FIG. 22 is a graph showing a schematic relationship between the time difference and the second threshold in this embodiment. The vertical axis of this graph shows the time difference value, and the horizontal axis shows the elapsed time. The time difference described in FIG. 22 shows the frequency-based time difference or the message-based time difference. The time difference D3 shows the time difference obtained to calculate (estimate) the second threshold in step S14. FIG. 22 shows the second threshold shown by a dashed line and graphs 221 and 222. The second threshold shown by a dashed line shows the value calculated (estimated) by the control device 2 in step S14 according to (second threshold = time difference D3 x A, where A = 5). Graph 221 shows the change in the second threshold when based on the time difference D3 obtained to calculate (estimate) the second threshold in step S14, that is, the change in the value calculated by the formula (D3 x A (where A is changed to 1, 2, 3, 4, 5)). Additionally, graph 222 represents the change in the time difference calculated (estimated) by the control device 2 in step S18 in synchronization with the period SY.

In FIG. 22, at time T1 immediately after the phase correction, the time difference is 0 (zero), and the control timer of the control device 2 is synchronized with the reference timer. In this state, the time difference D3 should be smaller than the second threshold, so the control device 2 performs frequency correction for a period TT (time T2 to time T7) that corresponds to the length of several cycles SY immediately after the phase correction. In other words, during the period TT from when the time difference is 0 (zero) immediately after the phase correction until the next phase correction is performed, multiple frequency corrections can be performed. By performing such frequency corrections, the speed at which the time difference shown in graph 222 increases becomes slower as time passes. After the period TT has elapsed, the control device 2 determines that the time difference has exceeded the second threshold indicated by the dashed line, and performs phase correction in accordance with this determination.

Furthermore, assuming a case in which the second threshold is set to (second threshold = time difference D3 x A, where A = 1) unlike the case in FIG. 22, in that case, there is a possibility that the time difference will exceed the second threshold at time T2 when a message (Sync) is received immediately after phase correction is performed at time T1. Therefore, the control device 2 performs phase correction at time T2. In such a case, since phase correction is performed repeatedly, there is a high possibility that "time regression" will occur and the time difference may not converge.

<G. Specific Cases>
In this embodiment, the control device 2 sets the second threshold based on the frequency-based time difference. In this case, the control device 2 changes the second threshold according to the magnitude of the frequency-based time difference, and can change the second threshold for switching between phase correction and frequency correction according to the first threshold or the magnitude of the frequency-based time difference.

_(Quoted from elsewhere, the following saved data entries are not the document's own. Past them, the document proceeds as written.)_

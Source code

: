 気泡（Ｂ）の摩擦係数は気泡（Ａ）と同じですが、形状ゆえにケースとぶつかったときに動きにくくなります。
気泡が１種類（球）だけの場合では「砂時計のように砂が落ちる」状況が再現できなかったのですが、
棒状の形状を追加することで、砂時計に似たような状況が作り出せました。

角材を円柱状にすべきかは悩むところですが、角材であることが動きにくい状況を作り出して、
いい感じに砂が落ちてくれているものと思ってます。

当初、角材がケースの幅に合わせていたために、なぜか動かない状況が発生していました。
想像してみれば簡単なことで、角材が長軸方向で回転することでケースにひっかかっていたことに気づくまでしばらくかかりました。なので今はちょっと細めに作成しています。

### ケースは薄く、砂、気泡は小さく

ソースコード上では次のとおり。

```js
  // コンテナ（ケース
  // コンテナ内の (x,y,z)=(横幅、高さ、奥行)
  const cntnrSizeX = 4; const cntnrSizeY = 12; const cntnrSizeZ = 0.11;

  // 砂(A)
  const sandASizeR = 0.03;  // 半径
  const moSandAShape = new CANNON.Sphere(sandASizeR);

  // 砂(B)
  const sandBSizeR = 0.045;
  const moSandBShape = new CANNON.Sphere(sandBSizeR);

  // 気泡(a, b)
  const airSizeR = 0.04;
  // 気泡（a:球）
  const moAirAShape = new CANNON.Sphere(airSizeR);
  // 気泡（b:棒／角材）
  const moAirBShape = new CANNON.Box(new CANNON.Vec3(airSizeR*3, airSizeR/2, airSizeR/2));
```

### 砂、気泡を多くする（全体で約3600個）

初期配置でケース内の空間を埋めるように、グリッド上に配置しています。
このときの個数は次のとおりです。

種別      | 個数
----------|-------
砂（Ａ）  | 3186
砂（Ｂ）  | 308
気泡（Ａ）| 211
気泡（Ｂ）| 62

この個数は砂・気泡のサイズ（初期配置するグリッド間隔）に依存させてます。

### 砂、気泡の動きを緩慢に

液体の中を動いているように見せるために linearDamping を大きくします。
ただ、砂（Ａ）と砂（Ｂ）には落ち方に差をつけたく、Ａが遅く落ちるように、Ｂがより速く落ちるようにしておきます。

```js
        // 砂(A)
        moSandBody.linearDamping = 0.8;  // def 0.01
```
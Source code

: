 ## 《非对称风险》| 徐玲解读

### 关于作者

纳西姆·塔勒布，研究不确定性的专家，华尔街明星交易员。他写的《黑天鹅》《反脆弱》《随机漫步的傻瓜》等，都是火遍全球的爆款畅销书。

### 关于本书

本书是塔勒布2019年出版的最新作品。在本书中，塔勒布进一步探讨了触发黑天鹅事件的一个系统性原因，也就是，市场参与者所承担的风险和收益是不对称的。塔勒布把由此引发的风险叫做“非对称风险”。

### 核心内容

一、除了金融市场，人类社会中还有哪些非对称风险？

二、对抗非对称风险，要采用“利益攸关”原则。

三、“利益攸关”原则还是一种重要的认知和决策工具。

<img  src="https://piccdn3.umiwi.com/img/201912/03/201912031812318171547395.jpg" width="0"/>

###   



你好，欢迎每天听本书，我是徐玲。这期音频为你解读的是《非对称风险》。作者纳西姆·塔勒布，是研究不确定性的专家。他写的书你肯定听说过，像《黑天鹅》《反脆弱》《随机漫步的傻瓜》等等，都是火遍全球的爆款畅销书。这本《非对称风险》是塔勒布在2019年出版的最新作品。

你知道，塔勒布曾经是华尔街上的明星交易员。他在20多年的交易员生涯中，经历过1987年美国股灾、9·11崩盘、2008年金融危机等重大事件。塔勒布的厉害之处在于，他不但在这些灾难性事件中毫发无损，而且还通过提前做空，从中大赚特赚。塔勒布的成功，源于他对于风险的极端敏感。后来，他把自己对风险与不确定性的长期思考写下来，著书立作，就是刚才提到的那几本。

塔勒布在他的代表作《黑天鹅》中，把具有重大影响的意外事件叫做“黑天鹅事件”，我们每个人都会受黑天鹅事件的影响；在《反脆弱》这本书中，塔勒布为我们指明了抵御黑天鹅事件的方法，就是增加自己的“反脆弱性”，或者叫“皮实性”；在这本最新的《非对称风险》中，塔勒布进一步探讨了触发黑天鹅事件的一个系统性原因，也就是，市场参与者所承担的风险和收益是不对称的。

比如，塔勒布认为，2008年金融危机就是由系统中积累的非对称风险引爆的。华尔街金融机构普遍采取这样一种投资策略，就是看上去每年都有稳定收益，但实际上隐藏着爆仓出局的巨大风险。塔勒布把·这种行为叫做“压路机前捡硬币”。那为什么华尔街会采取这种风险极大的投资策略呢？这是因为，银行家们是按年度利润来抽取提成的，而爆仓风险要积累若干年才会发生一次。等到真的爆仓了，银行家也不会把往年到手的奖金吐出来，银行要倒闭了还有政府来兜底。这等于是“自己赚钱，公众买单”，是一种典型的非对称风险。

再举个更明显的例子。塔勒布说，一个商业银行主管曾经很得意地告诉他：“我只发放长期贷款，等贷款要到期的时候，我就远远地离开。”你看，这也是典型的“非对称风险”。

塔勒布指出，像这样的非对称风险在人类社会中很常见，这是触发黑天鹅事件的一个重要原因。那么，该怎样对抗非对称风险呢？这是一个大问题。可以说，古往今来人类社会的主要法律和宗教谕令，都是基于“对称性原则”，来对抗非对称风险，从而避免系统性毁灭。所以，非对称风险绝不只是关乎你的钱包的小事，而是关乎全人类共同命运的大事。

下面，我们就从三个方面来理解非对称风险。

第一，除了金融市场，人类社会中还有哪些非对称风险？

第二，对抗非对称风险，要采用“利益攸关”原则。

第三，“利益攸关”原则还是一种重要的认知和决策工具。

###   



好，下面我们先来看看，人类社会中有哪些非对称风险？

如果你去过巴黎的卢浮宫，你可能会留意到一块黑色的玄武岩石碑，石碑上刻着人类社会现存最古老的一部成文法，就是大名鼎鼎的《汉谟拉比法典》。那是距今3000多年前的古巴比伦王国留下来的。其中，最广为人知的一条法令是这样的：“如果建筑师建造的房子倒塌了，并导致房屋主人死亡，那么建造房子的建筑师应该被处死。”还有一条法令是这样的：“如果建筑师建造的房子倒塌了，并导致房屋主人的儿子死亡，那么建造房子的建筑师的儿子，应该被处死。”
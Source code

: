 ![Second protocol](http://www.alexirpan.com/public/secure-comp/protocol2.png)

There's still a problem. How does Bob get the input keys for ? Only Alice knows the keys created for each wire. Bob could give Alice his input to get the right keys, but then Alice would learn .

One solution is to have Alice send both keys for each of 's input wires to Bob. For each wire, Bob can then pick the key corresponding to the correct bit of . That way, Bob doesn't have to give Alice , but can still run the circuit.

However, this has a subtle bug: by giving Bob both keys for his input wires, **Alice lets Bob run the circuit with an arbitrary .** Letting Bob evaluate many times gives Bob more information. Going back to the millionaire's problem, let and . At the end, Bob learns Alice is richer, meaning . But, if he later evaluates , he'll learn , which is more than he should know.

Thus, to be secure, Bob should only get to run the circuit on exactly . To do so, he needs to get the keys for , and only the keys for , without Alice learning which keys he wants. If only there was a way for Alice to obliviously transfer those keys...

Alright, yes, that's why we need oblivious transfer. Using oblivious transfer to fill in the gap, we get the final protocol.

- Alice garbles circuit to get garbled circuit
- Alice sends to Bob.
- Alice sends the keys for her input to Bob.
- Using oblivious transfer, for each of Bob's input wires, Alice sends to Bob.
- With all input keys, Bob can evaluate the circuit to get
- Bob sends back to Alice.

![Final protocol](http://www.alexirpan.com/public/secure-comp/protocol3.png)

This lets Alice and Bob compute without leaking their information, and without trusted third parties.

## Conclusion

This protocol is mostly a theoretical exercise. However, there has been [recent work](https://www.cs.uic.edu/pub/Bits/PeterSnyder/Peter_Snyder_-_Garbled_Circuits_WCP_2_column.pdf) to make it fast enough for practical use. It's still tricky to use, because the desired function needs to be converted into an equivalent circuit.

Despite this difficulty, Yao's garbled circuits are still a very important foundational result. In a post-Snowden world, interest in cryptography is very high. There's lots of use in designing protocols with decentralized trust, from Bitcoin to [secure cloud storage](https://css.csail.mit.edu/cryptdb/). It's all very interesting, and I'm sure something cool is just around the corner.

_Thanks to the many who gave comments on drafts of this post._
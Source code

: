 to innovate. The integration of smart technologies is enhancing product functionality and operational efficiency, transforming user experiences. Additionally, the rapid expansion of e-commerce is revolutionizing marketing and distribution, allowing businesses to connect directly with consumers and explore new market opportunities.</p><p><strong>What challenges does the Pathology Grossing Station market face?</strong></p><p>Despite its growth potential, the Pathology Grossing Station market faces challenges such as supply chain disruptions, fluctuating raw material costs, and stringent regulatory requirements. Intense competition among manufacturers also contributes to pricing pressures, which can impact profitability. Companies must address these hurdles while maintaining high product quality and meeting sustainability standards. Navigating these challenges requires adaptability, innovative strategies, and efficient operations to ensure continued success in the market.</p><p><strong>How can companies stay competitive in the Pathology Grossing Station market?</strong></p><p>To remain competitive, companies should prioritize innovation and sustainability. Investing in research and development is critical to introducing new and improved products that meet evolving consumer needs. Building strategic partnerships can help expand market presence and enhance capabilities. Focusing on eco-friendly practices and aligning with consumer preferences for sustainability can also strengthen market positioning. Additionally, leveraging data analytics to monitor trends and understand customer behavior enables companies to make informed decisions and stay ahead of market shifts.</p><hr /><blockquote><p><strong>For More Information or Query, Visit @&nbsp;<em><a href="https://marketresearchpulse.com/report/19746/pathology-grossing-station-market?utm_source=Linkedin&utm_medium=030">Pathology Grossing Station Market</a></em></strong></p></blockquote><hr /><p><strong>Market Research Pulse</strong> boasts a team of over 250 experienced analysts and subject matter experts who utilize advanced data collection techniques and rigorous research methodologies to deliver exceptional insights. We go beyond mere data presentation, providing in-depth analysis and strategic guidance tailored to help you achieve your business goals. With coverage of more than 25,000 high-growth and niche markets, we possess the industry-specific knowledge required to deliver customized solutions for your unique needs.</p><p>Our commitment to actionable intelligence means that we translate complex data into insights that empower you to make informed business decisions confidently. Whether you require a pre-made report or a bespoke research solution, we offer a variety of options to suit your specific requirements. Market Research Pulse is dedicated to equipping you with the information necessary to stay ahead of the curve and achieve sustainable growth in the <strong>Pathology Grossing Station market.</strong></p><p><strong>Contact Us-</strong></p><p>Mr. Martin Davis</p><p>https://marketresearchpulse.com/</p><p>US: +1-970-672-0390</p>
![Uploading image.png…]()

Figures 15 to 20 are graphs that explain the advantages of setting the second threshold to a variable value according to this embodiment. Figures 15, 16, and 17 show cases where the second threshold is fixed, unlike this embodiment. In these cases, since the second threshold is a fixed value, it takes time to complete time synchronization due to the magnitude of the second threshold or the relationship between the magnitude of the first threshold and the second threshold. In Figure 15, the second threshold is too large compared to the first threshold, so the message-based time difference remains large even after phase correction is performed, but frequency correction is started in such a state, so it takes a long time to complete time synchronization. In Figure 16, the second threshold is too small, so only phase correction is repeatedly performed even when the message-based time difference is small, and as a result, it takes a long time to complete time synchronization. In Figure 17, since the second threshold has a relationship of (second threshold < first threshold), phase correction is performed even during time synchronization after time synchronization is completed. As a result, there is a high possibility that "time backwards" will occur.

In contrast, Figs. 18, 19, and 20 show cases in which the second threshold is not fixed but is changed according to the magnitude of the frequency-time difference. Fig. 18 shows a case in which the second threshold is set based on the frequency-based time difference in the case of Fig. 15. More specifically, in Fig. 18, a value that is not too large compared to the first threshold is set for the second threshold, so that phase correction and frequency correction can be combined and implemented, and the time required to complete time synchronization can be shortened compared to the case of Fig. 15. Fig. 19 shows a case in which the second threshold is set based on the frequency-based time difference in the case of Fig. 16. More specifically, in Fig. 19, a value that is not too large and not too small compared to the first threshold is set for the second threshold, so that phase correction and frequency correction can be combined and implemented, and the time required to complete time synchronization can be shortened compared to the case of Fig. 15 or Fig. 16. Fig. 20 shows a case in which the second threshold is set based on the frequency-based time difference in the case of Fig. 17. More specifically, in FIG. 20, the second threshold is set to have the relationship (first threshold = second threshold), which makes it possible to prevent "time going backwards" as shown in FIG. 17.

<H. Example of Processing of Control Structure Program>
When the control structure program 51F is executed, the control device 2 performs control-related processing. For example, this control-related processing includes processing in which the control device 2 issues a query to the manufacturing execution system 400 in order to store the data in the time-series DB 450. This query follows a database manipulation language (SQL: Structured Query Language) in order to store data in a time series. The data includes the observed values collected by the control device 2 and the management time as a timestamp associated with each observed value. When time synchronization is completed in each control device 2, the timestamps from each control device 2 indicate the time synchronized with each other. Therefore, the manufacturing execution system 400 can aggregate (i.e., integrate) the time-series data of the observed values from each control device 2 in the time-series DB 450 by matching the observed timing based on the timestamp. Using the data aggregated in this way makes it easier to analyze the observed values.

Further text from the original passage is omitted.